» Task brief
All lines of the entries with "manually" in them must be listed.

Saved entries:
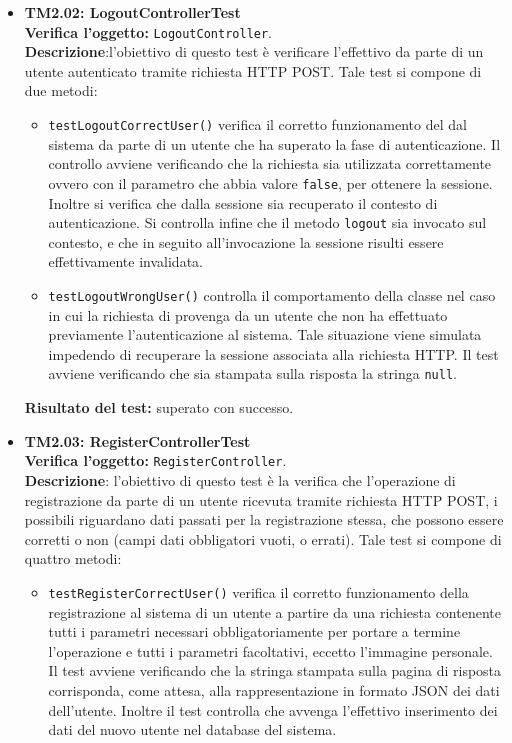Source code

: \begin{itemize}
\item \textbf{TM2.02: LogoutControllerTest}\\
\textbf{Verifica l'oggetto:} \texttt{LogoutController}.\\
\textbf{Descrizione}:l'obiettivo di questo test è verificare l'effettivo  da parte di un utente autenticato tramite richiesta HTTP POST.
Tale test si compone di due metodi:

\begin{itemize}

\item \texttt{testLogoutCorrectUser()} verifica il corretto funzionamento del  dal sistema da parte di un utente che ha superato la fase di autenticazione. Il controllo avviene verificando che la richiesta sia utilizzata correttamente ovvero con il parametro che abbia valore \texttt{false}, per ottenere la sessione. Inoltre si verifica che dalla sessione sia recuperato il contesto di autenticazione. Si controlla infine che il metodo \texttt{logout} sia invocato sul contesto, e che in seguito all'invocazione la sessione risulti essere effettivamente invalidata.

\item \texttt{testLogoutWrongUser()}  controlla il comportamento della classe nel caso in cui la richiesta di  provenga da un utente che non ha effettuato previamente l'autenticazione al sistema. Tale situazione viene simulata impedendo di recuperare la sessione associata alla richiesta HTTP. Il test avviene verificando che sia stampata sulla risposta la stringa \texttt{null}.
\end{itemize}
\textbf{Risultato del test:} superato con successo.

\item \textbf{TM2.03: RegisterControllerTest}\\
\textbf{Verifica l'oggetto:} \texttt{RegisterController}.\\
\textbf{Descrizione}: l'obiettivo di questo test è la verifica che l'operazione di registrazione da parte di un utente ricevuta tramite richiesta HTTP POST, i possibili  riguardano dati passati per la registrazione stessa, che possono essere corretti o non (campi dati obbligatori vuoti, o errati).
Tale test si compone di quattro metodi:
\begin{itemize}
\item \texttt{testRegisterCorrectUser()} verifica il corretto funzionamento della registrazione al sistema di un utente a partire da una richiesta contenente tutti i parametri necessari obbligatoriamente per portare a termine l'operazione e tutti i parametri facoltativi, eccetto l'immagine personale. 
Il test avviene verificando che la stringa stampata sulla pagina di risposta corrisponda, come attesa, alla rappresentazione in formato JSON dei dati dell'utente. Inoltre il test controlla che avvenga l'effettivo inserimento dei dati del nuovo utente nel database del sistema.


\end{itemize}
\end{itemize}
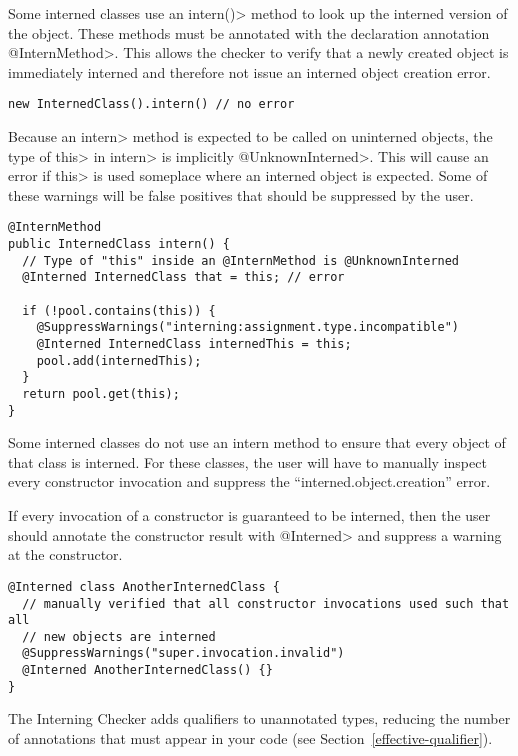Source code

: Some interned classes use an \<intern()> method to look up the interned version of
the object. These methods must be annotated with the declaration annotation
\<@InternMethod>. This allows the checker to verify that a newly created object
is immediately interned and therefore not issue an interned object creation
error.

\begin{Verbatim}
new InternedClass().intern() // no error
\end{Verbatim}

Because an \<intern> method is expected to be called on uninterned objects, the
type of \<this> in \<intern> is implicitly \<@UnknownInterned>. This will cause an
error if \<this> is used someplace where an interned object is expected.  Some
of these warnings will be false positives that should be suppressed by the
user.

\begin{Verbatim}
@InternMethod
public InternedClass intern() {
  // Type of "this" inside an @InternMethod is @UnknownInterned
  @Interned InternedClass that = this; // error

  if (!pool.contains(this)) {
    @SuppressWarnings("interning:assignment.type.incompatible")
    @Interned InternedClass internedThis = this;
    pool.add(internedThis);
  }
  return pool.get(this);
}
\end{Verbatim}

Some interned classes do not use an intern method to ensure that every object
of that class is interned.  For these classes, the user will have to manually
inspect every constructor invocation and suppress the ``interned.object.creation''
error.

If every invocation of a constructor is guaranteed to be interned, then the
user should annotate the constructor result with \<@Interned> and suppress a
warning at the constructor.

\begin{Verbatim}
@Interned class AnotherInternedClass {
  // manually verified that all constructor invocations used such that all
  // new objects are interned
  @SuppressWarnings("super.invocation.invalid")
  @Interned AnotherInternedClass() {}
}
\end{Verbatim}



The Interning Checker
adds qualifiers to unannotated types, reducing the number of annotations that must
appear in your code (see Section~\ref{effective-qualifier}).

» Exercise response
of that class is interned.  For these classes, the user will have to manually
  // manually verified that all constructor invocations used such that all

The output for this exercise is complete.